__TASK DESCRIPTION__.
Read the records below. Copy each line where the string "불필요한" occurs.

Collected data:
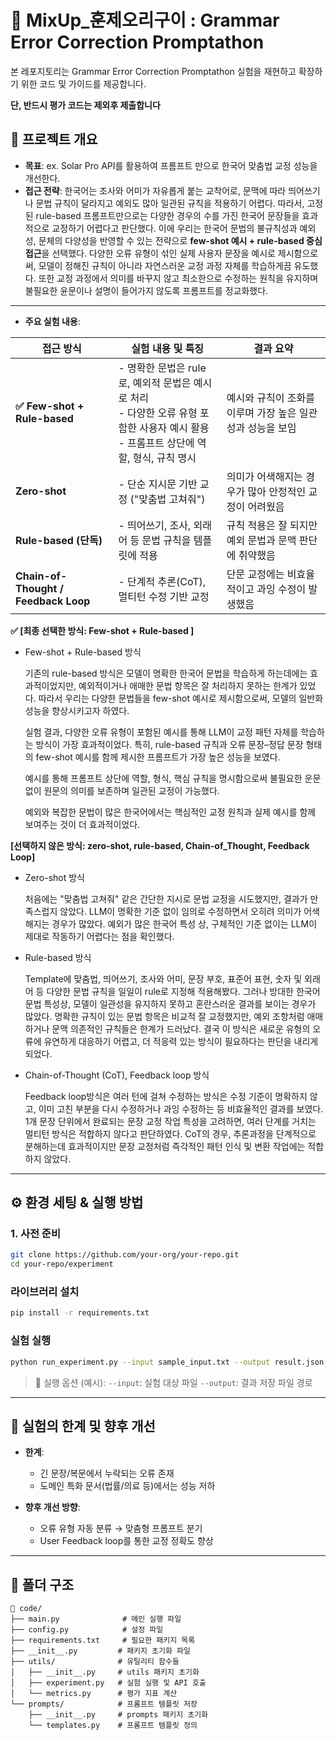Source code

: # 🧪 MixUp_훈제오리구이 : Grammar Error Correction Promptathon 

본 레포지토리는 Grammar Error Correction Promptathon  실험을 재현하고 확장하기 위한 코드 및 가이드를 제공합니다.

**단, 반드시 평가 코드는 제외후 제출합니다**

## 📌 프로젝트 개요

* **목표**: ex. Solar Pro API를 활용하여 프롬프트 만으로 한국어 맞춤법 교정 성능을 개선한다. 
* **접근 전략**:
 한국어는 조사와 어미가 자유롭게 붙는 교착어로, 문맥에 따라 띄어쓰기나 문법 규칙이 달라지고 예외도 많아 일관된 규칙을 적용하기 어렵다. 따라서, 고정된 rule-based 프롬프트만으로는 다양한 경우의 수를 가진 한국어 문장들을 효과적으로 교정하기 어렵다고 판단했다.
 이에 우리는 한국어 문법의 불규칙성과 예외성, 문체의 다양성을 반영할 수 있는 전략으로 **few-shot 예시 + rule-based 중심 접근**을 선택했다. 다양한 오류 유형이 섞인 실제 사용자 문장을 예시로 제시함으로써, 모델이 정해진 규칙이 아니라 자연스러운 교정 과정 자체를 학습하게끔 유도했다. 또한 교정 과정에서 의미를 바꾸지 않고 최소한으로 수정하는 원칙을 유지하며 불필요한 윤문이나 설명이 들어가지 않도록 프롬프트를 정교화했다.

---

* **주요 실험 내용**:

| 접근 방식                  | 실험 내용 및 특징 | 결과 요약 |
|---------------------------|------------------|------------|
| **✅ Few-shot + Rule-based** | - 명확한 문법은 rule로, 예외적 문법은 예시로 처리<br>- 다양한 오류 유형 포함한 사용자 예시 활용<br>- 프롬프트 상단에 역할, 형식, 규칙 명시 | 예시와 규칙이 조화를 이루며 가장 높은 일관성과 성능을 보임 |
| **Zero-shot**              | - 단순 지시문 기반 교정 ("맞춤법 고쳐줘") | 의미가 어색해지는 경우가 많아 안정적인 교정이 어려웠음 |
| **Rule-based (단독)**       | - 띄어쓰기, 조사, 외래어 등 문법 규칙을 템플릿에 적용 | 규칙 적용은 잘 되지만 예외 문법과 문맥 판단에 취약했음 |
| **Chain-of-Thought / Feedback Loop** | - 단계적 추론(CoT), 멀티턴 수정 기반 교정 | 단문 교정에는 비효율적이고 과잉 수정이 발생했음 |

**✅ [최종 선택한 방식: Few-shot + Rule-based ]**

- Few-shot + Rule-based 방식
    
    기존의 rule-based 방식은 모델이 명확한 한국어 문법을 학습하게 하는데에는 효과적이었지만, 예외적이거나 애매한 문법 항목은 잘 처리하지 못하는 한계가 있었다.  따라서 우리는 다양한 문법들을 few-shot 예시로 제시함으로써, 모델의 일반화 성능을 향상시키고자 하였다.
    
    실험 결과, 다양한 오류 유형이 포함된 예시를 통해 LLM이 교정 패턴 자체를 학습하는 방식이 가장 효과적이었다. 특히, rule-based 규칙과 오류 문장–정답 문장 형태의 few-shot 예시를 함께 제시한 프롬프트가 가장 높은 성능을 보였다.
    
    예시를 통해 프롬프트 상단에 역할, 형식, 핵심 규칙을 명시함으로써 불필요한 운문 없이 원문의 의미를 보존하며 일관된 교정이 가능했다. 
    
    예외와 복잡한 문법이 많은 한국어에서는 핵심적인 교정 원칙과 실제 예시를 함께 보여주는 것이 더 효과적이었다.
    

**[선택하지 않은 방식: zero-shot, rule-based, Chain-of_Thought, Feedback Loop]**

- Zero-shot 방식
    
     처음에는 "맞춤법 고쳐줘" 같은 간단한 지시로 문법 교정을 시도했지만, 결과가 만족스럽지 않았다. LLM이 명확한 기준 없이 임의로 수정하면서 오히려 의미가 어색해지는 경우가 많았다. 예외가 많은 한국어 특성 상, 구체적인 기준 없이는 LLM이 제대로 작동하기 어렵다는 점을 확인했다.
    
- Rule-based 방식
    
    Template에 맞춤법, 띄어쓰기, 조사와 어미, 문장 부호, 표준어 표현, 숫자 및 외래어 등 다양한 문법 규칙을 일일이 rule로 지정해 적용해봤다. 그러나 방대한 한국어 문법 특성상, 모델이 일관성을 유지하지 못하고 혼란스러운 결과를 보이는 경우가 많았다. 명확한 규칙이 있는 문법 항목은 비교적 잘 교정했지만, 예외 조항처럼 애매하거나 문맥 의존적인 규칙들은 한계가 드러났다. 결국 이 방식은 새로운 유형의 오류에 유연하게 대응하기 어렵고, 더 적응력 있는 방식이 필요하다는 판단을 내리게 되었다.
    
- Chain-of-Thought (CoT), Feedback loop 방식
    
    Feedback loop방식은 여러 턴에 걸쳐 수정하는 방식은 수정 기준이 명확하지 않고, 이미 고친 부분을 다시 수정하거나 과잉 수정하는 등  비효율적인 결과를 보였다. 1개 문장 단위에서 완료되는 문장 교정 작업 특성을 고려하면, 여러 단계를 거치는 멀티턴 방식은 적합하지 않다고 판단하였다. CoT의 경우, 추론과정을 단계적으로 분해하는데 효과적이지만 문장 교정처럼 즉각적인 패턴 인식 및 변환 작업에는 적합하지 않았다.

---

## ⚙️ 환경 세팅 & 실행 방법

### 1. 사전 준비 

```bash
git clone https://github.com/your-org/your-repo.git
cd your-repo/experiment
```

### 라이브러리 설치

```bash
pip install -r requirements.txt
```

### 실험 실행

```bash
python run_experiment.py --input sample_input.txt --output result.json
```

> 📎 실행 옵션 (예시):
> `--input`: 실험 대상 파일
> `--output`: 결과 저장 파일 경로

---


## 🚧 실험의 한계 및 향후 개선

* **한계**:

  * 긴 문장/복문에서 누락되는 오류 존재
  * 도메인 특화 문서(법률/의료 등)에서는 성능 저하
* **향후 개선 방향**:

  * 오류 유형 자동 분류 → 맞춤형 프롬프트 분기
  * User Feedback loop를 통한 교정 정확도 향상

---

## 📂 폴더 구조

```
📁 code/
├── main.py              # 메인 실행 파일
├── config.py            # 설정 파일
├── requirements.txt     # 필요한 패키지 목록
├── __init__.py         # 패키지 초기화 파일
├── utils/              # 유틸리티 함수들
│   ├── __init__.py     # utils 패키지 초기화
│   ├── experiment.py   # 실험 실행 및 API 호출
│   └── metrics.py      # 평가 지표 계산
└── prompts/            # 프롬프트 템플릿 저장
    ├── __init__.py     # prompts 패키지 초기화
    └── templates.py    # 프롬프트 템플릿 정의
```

--

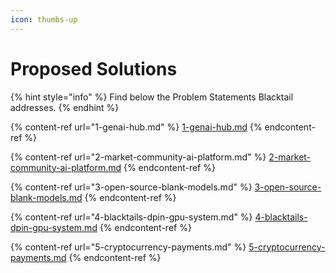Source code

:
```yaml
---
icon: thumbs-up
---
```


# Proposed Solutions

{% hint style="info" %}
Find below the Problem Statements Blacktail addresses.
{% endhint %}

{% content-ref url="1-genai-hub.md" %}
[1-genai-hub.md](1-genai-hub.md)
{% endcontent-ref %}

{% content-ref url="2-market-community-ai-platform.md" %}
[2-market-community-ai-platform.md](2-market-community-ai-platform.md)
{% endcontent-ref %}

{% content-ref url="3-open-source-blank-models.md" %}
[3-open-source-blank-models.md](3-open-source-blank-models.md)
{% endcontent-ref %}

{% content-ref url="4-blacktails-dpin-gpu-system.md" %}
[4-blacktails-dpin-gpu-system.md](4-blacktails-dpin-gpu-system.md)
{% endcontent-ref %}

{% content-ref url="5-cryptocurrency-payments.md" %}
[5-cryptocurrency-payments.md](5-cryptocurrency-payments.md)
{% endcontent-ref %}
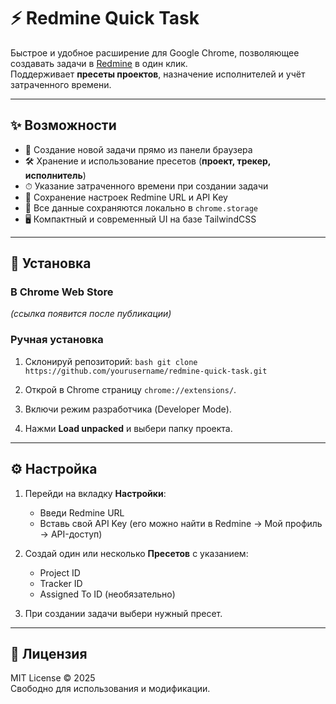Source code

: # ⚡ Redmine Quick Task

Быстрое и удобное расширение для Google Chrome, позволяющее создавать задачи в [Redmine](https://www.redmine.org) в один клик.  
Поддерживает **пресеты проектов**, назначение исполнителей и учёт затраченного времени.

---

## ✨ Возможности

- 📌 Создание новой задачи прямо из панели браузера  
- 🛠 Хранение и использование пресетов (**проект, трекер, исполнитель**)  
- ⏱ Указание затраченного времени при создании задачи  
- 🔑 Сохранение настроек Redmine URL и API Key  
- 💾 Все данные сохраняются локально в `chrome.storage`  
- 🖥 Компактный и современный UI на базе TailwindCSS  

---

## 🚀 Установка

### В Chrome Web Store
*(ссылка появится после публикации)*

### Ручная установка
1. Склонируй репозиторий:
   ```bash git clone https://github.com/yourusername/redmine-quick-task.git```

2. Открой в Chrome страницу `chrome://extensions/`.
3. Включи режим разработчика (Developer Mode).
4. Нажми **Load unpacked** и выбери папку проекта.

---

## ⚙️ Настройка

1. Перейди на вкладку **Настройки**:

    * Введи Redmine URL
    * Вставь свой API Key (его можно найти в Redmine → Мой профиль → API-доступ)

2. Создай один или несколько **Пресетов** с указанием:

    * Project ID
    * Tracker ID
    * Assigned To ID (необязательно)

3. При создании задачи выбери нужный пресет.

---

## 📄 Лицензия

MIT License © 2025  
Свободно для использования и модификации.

__TASK ANSWER__.
 이에 우리는 한국어 문법의 불규칙성과 예외성, 문체의 다양성을 반영할 수 있는 전략으로 **few-shot 예시 + rule-based 중심 접근**을 선택했다. 다양한 오류 유형이 섞인 실제 사용자 문장을 예시로 제시함으로써, 모델이 정해진 규칙이 아니라 자연스러운 교정 과정 자체를 학습하게끔 유도했다. 또한 교정 과정에서 의미를 바꾸지 않고 최소한으로 수정하는 원칙을 유지하며 불필요한 윤문이나 설명이 들어가지 않도록 프롬프트를 정교화했다.
    예시를 통해 프롬프트 상단에 역할, 형식, 핵심 규칙을 명시함으로써 불필요한 운문 없이 원문의 의미를 보존하며 일관된 교정이 가능했다. 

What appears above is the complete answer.